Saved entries
╔══

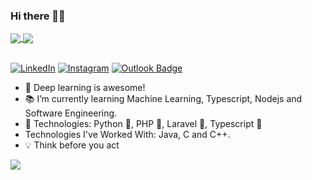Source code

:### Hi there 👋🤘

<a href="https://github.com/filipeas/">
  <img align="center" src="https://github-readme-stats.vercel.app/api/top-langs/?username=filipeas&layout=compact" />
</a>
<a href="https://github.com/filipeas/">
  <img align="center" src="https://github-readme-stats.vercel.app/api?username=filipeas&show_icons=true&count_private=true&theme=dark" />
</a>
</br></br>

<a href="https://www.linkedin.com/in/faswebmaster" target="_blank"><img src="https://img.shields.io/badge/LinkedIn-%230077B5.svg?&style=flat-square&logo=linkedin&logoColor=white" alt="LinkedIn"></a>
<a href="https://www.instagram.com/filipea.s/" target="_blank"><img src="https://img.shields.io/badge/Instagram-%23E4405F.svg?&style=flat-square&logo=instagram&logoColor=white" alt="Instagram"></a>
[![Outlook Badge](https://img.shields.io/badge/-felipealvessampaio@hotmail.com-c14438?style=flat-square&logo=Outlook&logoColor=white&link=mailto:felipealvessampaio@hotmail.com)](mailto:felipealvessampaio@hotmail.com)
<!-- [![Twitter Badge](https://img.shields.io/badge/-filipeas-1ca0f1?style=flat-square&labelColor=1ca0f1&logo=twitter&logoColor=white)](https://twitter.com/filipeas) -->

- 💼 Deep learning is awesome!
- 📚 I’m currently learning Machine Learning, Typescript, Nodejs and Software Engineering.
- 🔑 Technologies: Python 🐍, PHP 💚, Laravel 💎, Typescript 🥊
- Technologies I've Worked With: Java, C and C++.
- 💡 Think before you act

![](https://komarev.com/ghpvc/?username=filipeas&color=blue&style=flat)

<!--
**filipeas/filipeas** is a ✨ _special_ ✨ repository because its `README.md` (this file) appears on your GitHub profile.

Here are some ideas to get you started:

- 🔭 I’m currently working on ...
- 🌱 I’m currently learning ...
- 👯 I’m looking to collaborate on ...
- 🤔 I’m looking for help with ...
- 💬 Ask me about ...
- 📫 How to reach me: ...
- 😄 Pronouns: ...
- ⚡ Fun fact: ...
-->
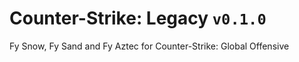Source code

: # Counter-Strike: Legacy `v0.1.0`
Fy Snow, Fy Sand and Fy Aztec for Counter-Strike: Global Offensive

╚══

▶ **WHAT IS EXPECTED**
When copying the entries, drop the images and keep every line exact.

▶ **OUTPUT FOR THIS EXERCISE**
Source code

:### Hi there 👋🤘

<a href="https://github.com/filipeas/">
  <img align="center" src="https://github-readme-stats.vercel.app/api/top-langs/?username=filipeas&layout=compact" />
</a>
<a href="https://github.com/filipeas/">
  <img align="center" src="https://github-readme-stats.vercel.app/api?username=filipeas&show_icons=true&count_private=true&theme=dark" />
</a>
</br></br>

<a href="https://www.linkedin.com/in/faswebmaster" target="_blank"><img src="https://img.shields.io/badge/LinkedIn-%230077B5.svg?&style=flat-square&logo=linkedin&logoColor=white" alt="LinkedIn"></a>
<a href="https://www.instagram.com/filipea.s/" target="_blank"><img src="https://img.shields.io/badge/Instagram-%23E4405F.svg?&style=flat-square&logo=instagram&logoColor=white" alt="Instagram"></a>
[![Outlook Badge](https://img.shields.io/badge/-felipealvessampaio@hotmail.com-c14438?style=flat-square&logo=Outlook&logoColor=white&link=mailto:felipealvessampaio@hotmail.com)](mailto:felipealvessampaio@hotmail.com)
<!-- [![Twitter Badge](https://img.shields.io/badge/-filipeas-1ca0f1?style=flat-square&labelColor=1ca0f1&logo=twitter&logoColor=white)](https://twitter.com/filipeas) -->

- 💼 Deep learning is awesome!
- 📚 I’m currently learning Machine Learning, Typescript, Nodejs and Software Engineering.
- 🔑 Technologies: Python 🐍, PHP 💚, Laravel 💎, Typescript 🥊
- Technologies I've Worked With: Java, C and C++.
- 💡 Think before you act

![](https://komarev.com/ghpvc/?username=filipeas&color=blue&style=flat)

<!--
**filipeas/filipeas** is a ✨ _special_ ✨ repository because its `README.md` (this file) appears on your GitHub profile.

Here are some ideas to get you started:

- 🔭 I’m currently working on ...
- 🌱 I’m currently learning ...
- 👯 I’m looking to collaborate on ...
- 🤔 I’m looking for help with ...
- 💬 Ask me about ...
- 📫 How to reach me: ...
- 😄 Pronouns: ...
- ⚡ Fun fact: ...
-->
Source code

: # Counter-Strike: Legacy `v0.1.0`
Fy Snow, Fy Sand and Fy Aztec for Counter-Strike: Global Offensive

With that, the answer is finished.